Repeat the records below exactly, leaving out any pictures.

(Stored entries)
+ + + + +

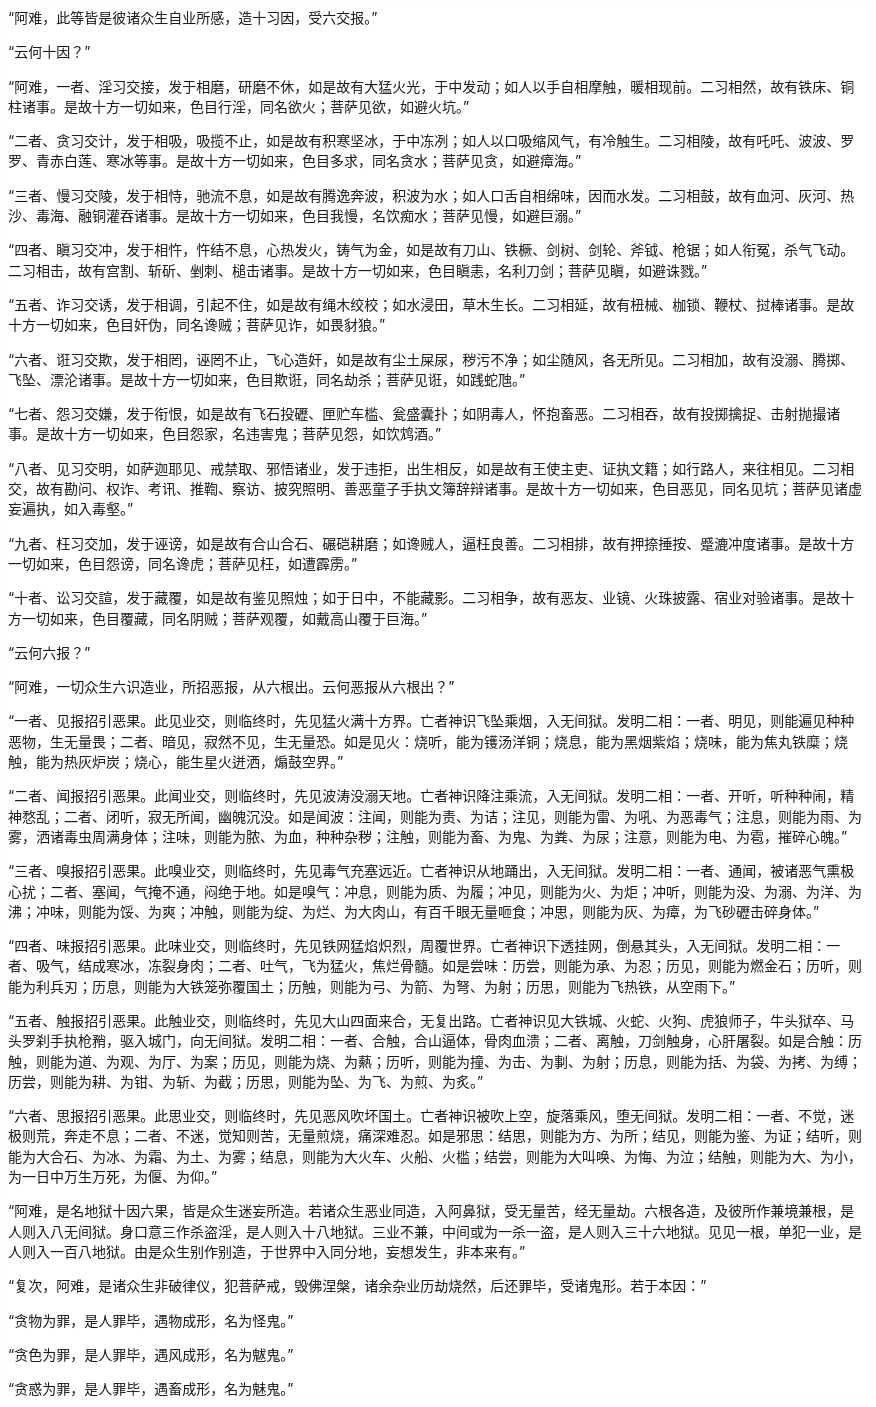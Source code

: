 “阿难，此等皆是彼诸众生自业所感，造十习因，受六交报。”

“云何十因？”

“阿难，一者、淫习交接，发于相磨，研磨不休，如是故有大猛火光，于中发动；如人以手自相摩触，暖相现前。二习相然，故有铁床、铜柱诸事。是故十方一切如来，色目行淫，同名欲火；菩萨见欲，如避火坑。”

“二者、贪习交计，发于相吸，吸揽不止，如是故有积寒坚冰，于中冻冽；如人以口吸缩风气，有冷触生。二习相陵，故有吒吒、波波、罗罗、青赤白莲、寒冰等事。是故十方一切如来，色目多求，同名贪水；菩萨见贪，如避瘴海。”

“三者、慢习交陵，发于相恃，驰流不息，如是故有腾逸奔波，积波为水；如人口舌自相绵味，因而水发。二习相鼓，故有血河、灰河、热沙、毒海、融铜灌吞诸事。是故十方一切如来，色目我慢，名饮痴水；菩萨见慢，如避巨溺。”

“四者、瞋习交冲，发于相忤，忤结不息，心热发火，铸气为金，如是故有刀山、铁橛、剑树、剑轮、斧钺、枪锯；如人衔冤，杀气飞动。二习相击，故有宫割、斩斫、剉刺、槌击诸事。是故十方一切如来，色目瞋恚，名利刀剑；菩萨见瞋，如避诛戮。”

“五者、诈习交诱，发于相调，引起不住，如是故有绳木绞校；如水浸田，草木生长。二习相延，故有杻械、枷锁、鞭杖、挝棒诸事。是故十方一切如来，色目奸伪，同名谗贼；菩萨见诈，如畏豺狼。”

“六者、诳习交欺，发于相罔，诬罔不止，飞心造奸，如是故有尘土屎尿，秽污不净；如尘随风，各无所见。二习相加，故有没溺、腾掷、飞坠、漂沦诸事。是故十方一切如来，色目欺诳，同名劫杀；菩萨见诳，如践蛇虺。”

“七者、怨习交嫌，发于衔恨，如是故有飞石投礰、匣贮车槛、瓮盛囊扑；如阴毒人，怀抱畜恶。二习相吞，故有投掷擒捉、击射抛撮诸事。是故十方一切如来，色目怨家，名违害鬼；菩萨见怨，如饮鸩酒。”

“八者、见习交明，如萨迦耶见、戒禁取、邪悟诸业，发于违拒，出生相反，如是故有王使主吏、证执文籍；如行路人，来往相见。二习相交，故有勘问、权诈、考讯、推鞫、察访、披究照明、善恶童子手执文簿辞辩诸事。是故十方一切如来，色目恶见，同名见坑；菩萨见诸虚妄遍执，如入毒壑。”

“九者、枉习交加，发于诬谤，如是故有合山合石、碾硙耕磨；如谗贼人，逼枉良善。二习相排，故有押捺捶按、蹙漉冲度诸事。是故十方一切如来，色目怨谤，同名谗虎；菩萨见枉，如遭霹雳。”

“十者、讼习交諠，发于藏覆，如是故有鉴见照烛；如于日中，不能藏影。二习相争，故有恶友、业镜、火珠披露、宿业对验诸事。是故十方一切如来，色目覆藏，同名阴贼；菩萨观覆，如戴高山覆于巨海。”

“云何六报？”

“阿难，一切众生六识造业，所招恶报，从六根出。云何恶报从六根出？”

“一者、见报招引恶果。此见业交，则临终时，先见猛火满十方界。亡者神识飞坠乘烟，入无间狱。发明二相：一者、明见，则能遍见种种恶物，生无量畏；二者、暗见，寂然不见，生无量恐。如是见火：烧听，能为镬汤洋铜；烧息，能为黑烟紫焰；烧味，能为焦丸铁糜；烧触，能为热灰炉炭；烧心，能生星火迸洒，煽鼓空界。”

“二者、闻报招引恶果。此闻业交，则临终时，先见波涛没溺天地。亡者神识降注乘流，入无间狱。发明二相：一者、开听，听种种闹，精神愗乱；二者、闭听，寂无所闻，幽魄沉没。如是闻波：注闻，则能为责、为诘；注见，则能为雷、为吼、为恶毒气；注息，则能为雨、为雾，洒诸毒虫周满身体；注味，则能为脓、为血，种种杂秽；注触，则能为畜、为鬼、为粪、为尿；注意，则能为电、为雹，摧碎心魄。”

“三者、嗅报招引恶果。此嗅业交，则临终时，先见毒气充塞远近。亡者神识从地踊出，入无间狱。发明二相：一者、通闻，被诸恶气熏极心扰；二者、塞闻，气掩不通，闷绝于地。如是嗅气：冲息，则能为质、为履；冲见，则能为火、为炬；冲听，则能为没、为溺、为洋、为沸；冲味，则能为馁、为爽；冲触，则能为绽、为烂、为大肉山，有百千眼无量咂食；冲思，则能为灰、为瘴，为飞砂礰击碎身体。”

“四者、味报招引恶果。此味业交，则临终时，先见铁网猛焰炽烈，周覆世界。亡者神识下透挂网，倒悬其头，入无间狱。发明二相：一者、吸气，结成寒冰，冻裂身肉；二者、吐气，飞为猛火，焦烂骨髓。如是尝味：历尝，则能为承、为忍；历见，则能为燃金石；历听，则能为利兵刃；历息，则能为大铁笼弥覆国土；历触，则能为弓、为箭、为弩、为射；历思，则能为飞热铁，从空雨下。”

“五者、触报招引恶果。此触业交，则临终时，先见大山四面来合，无复出路。亡者神识见大铁城、火蛇、火狗、虎狼师子，牛头狱卒、马头罗刹手执枪矟，驱入城门，向无间狱。发明二相：一者、合触，合山逼体，骨肉血溃；二者、离触，刀剑触身，心肝屠裂。如是合触：历触，则能为道、为观、为厅、为案；历见，则能为烧、为爇；历听，则能为撞、为击、为剚、为射；历息，则能为括、为袋、为拷、为缚；历尝，则能为耕、为钳、为斩、为截；历思，则能为坠、为飞、为煎、为炙。”

“六者、思报招引恶果。此思业交，则临终时，先见恶风吹坏国土。亡者神识被吹上空，旋落乘风，堕无间狱。发明二相：一者、不觉，迷极则荒，奔走不息；二者、不迷，觉知则苦，无量煎烧，痛深难忍。如是邪思：结思，则能为方、为所；结见，则能为鉴、为证；结听，则能为大合石、为冰、为霜、为土、为雾；结息，则能为大火车、火船、火槛；结尝，则能为大叫唤、为悔、为泣；结触，则能为大、为小，为一日中万生万死，为偃、为仰。”

“阿难，是名地狱十因六果，皆是众生迷妄所造。若诸众生恶业同造，入阿鼻狱，受无量苦，经无量劫。六根各造，及彼所作兼境兼根，是人则入八无间狱。身口意三作杀盗淫，是人则入十八地狱。三业不兼，中间或为一杀一盗，是人则入三十六地狱。见见一根，单犯一业，是人则入一百八地狱。由是众生别作别造，于世界中入同分地，妄想发生，非本来有。”

“复次，阿难，是诸众生非破律仪，犯菩萨戒，毁佛涅槃，诸余杂业历劫烧然，后还罪毕，受诸鬼形。若于本因：”

“贪物为罪，是人罪毕，遇物成形，名为怪鬼。”

“贪色为罪，是人罪毕，遇风成形，名为魃鬼。”

“贪惑为罪，是人罪毕，遇畜成形，名为魅鬼。”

+ + + + +

** Response to this exercise **
Source code

: “阿难，此等皆是彼诸众生自业所感，造十习因，受六交报。”

“云何十因？”

“阿难，一者、淫习交接，发于相磨，研磨不休，如是故有大猛火光，于中发动；如人以手自相摩触，暖相现前。二习相然，故有铁床、铜柱诸事。是故十方一切如来，色目行淫，同名欲火；菩萨见欲，如避火坑。”

“二者、贪习交计，发于相吸，吸揽不止，如是故有积寒坚冰，于中冻冽；如人以口吸缩风气，有冷触生。二习相陵，故有吒吒、波波、罗罗、青赤白莲、寒冰等事。是故十方一切如来，色目多求，同名贪水；菩萨见贪，如避瘴海。”

“三者、慢习交陵，发于相恃，驰流不息，如是故有腾逸奔波，积波为水；如人口舌自相绵味，因而水发。二习相鼓，故有血河、灰河、热沙、毒海、融铜灌吞诸事。是故十方一切如来，色目我慢，名饮痴水；菩萨见慢，如避巨溺。”

“四者、瞋习交冲，发于相忤，忤结不息，心热发火，铸气为金，如是故有刀山、铁橛、剑树、剑轮、斧钺、枪锯；如人衔冤，杀气飞动。二习相击，故有宫割、斩斫、剉刺、槌击诸事。是故十方一切如来，色目瞋恚，名利刀剑；菩萨见瞋，如避诛戮。”

“五者、诈习交诱，发于相调，引起不住，如是故有绳木绞校；如水浸田，草木生长。二习相延，故有杻械、枷锁、鞭杖、挝棒诸事。是故十方一切如来，色目奸伪，同名谗贼；菩萨见诈，如畏豺狼。”

“六者、诳习交欺，发于相罔，诬罔不止，飞心造奸，如是故有尘土屎尿，秽污不净；如尘随风，各无所见。二习相加，故有没溺、腾掷、飞坠、漂沦诸事。是故十方一切如来，色目欺诳，同名劫杀；菩萨见诳，如践蛇虺。”

“七者、怨习交嫌，发于衔恨，如是故有飞石投礰、匣贮车槛、瓮盛囊扑；如阴毒人，怀抱畜恶。二习相吞，故有投掷擒捉、击射抛撮诸事。是故十方一切如来，色目怨家，名违害鬼；菩萨见怨，如饮鸩酒。”

“八者、见习交明，如萨迦耶见、戒禁取、邪悟诸业，发于违拒，出生相反，如是故有王使主吏、证执文籍；如行路人，来往相见。二习相交，故有勘问、权诈、考讯、推鞫、察访、披究照明、善恶童子手执文簿辞辩诸事。是故十方一切如来，色目恶见，同名见坑；菩萨见诸虚妄遍执，如入毒壑。”

“九者、枉习交加，发于诬谤，如是故有合山合石、碾硙耕磨；如谗贼人，逼枉良善。二习相排，故有押捺捶按、蹙漉冲度诸事。是故十方一切如来，色目怨谤，同名谗虎；菩萨见枉，如遭霹雳。”

“十者、讼习交諠，发于藏覆，如是故有鉴见照烛；如于日中，不能藏影。二习相争，故有恶友、业镜、火珠披露、宿业对验诸事。是故十方一切如来，色目覆藏，同名阴贼；菩萨观覆，如戴高山覆于巨海。”

“云何六报？”

“阿难，一切众生六识造业，所招恶报，从六根出。云何恶报从六根出？”

“一者、见报招引恶果。此见业交，则临终时，先见猛火满十方界。亡者神识飞坠乘烟，入无间狱。发明二相：一者、明见，则能遍见种种恶物，生无量畏；二者、暗见，寂然不见，生无量恐。如是见火：烧听，能为镬汤洋铜；烧息，能为黑烟紫焰；烧味，能为焦丸铁糜；烧触，能为热灰炉炭；烧心，能生星火迸洒，煽鼓空界。”

“二者、闻报招引恶果。此闻业交，则临终时，先见波涛没溺天地。亡者神识降注乘流，入无间狱。发明二相：一者、开听，听种种闹，精神愗乱；二者、闭听，寂无所闻，幽魄沉没。如是闻波：注闻，则能为责、为诘；注见，则能为雷、为吼、为恶毒气；注息，则能为雨、为雾，洒诸毒虫周满身体；注味，则能为脓、为血，种种杂秽；注触，则能为畜、为鬼、为粪、为尿；注意，则能为电、为雹，摧碎心魄。”

“三者、嗅报招引恶果。此嗅业交，则临终时，先见毒气充塞远近。亡者神识从地踊出，入无间狱。发明二相：一者、通闻，被诸恶气熏极心扰；二者、塞闻，气掩不通，闷绝于地。如是嗅气：冲息，则能为质、为履；冲见，则能为火、为炬；冲听，则能为没、为溺、为洋、为沸；冲味，则能为馁、为爽；冲触，则能为绽、为烂、为大肉山，有百千眼无量咂食；冲思，则能为灰、为瘴，为飞砂礰击碎身体。”

“四者、味报招引恶果。此味业交，则临终时，先见铁网猛焰炽烈，周覆世界。亡者神识下透挂网，倒悬其头，入无间狱。发明二相：一者、吸气，结成寒冰，冻裂身肉；二者、吐气，飞为猛火，焦烂骨髓。如是尝味：历尝，则能为承、为忍；历见，则能为燃金石；历听，则能为利兵刃；历息，则能为大铁笼弥覆国土；历触，则能为弓、为箭、为弩、为射；历思，则能为飞热铁，从空雨下。”

“五者、触报招引恶果。此触业交，则临终时，先见大山四面来合，无复出路。亡者神识见大铁城、火蛇、火狗、虎狼师子，牛头狱卒、马头罗刹手执枪矟，驱入城门，向无间狱。发明二相：一者、合触，合山逼体，骨肉血溃；二者、离触，刀剑触身，心肝屠裂。如是合触：历触，则能为道、为观、为厅、为案；历见，则能为烧、为爇；历听，则能为撞、为击、为剚、为射；历息，则能为括、为袋、为拷、为缚；历尝，则能为耕、为钳、为斩、为截；历思，则能为坠、为飞、为煎、为炙。”

“六者、思报招引恶果。此思业交，则临终时，先见恶风吹坏国土。亡者神识被吹上空，旋落乘风，堕无间狱。发明二相：一者、不觉，迷极则荒，奔走不息；二者、不迷，觉知则苦，无量煎烧，痛深难忍。如是邪思：结思，则能为方、为所；结见，则能为鉴、为证；结听，则能为大合石、为冰、为霜、为土、为雾；结息，则能为大火车、火船、火槛；结尝，则能为大叫唤、为悔、为泣；结触，则能为大、为小，为一日中万生万死，为偃、为仰。”

“阿难，是名地狱十因六果，皆是众生迷妄所造。若诸众生恶业同造，入阿鼻狱，受无量苦，经无量劫。六根各造，及彼所作兼境兼根，是人则入八无间狱。身口意三作杀盗淫，是人则入十八地狱。三业不兼，中间或为一杀一盗，是人则入三十六地狱。见见一根，单犯一业，是人则入一百八地狱。由是众生别作别造，于世界中入同分地，妄想发生，非本来有。”

“复次，阿难，是诸众生非破律仪，犯菩萨戒，毁佛涅槃，诸余杂业历劫烧然，后还罪毕，受诸鬼形。若于本因：”

“贪物为罪，是人罪毕，遇物成形，名为怪鬼。”

“贪色为罪，是人罪毕，遇风成形，名为魃鬼。”

“贪惑为罪，是人罪毕，遇畜成形，名为魅鬼。”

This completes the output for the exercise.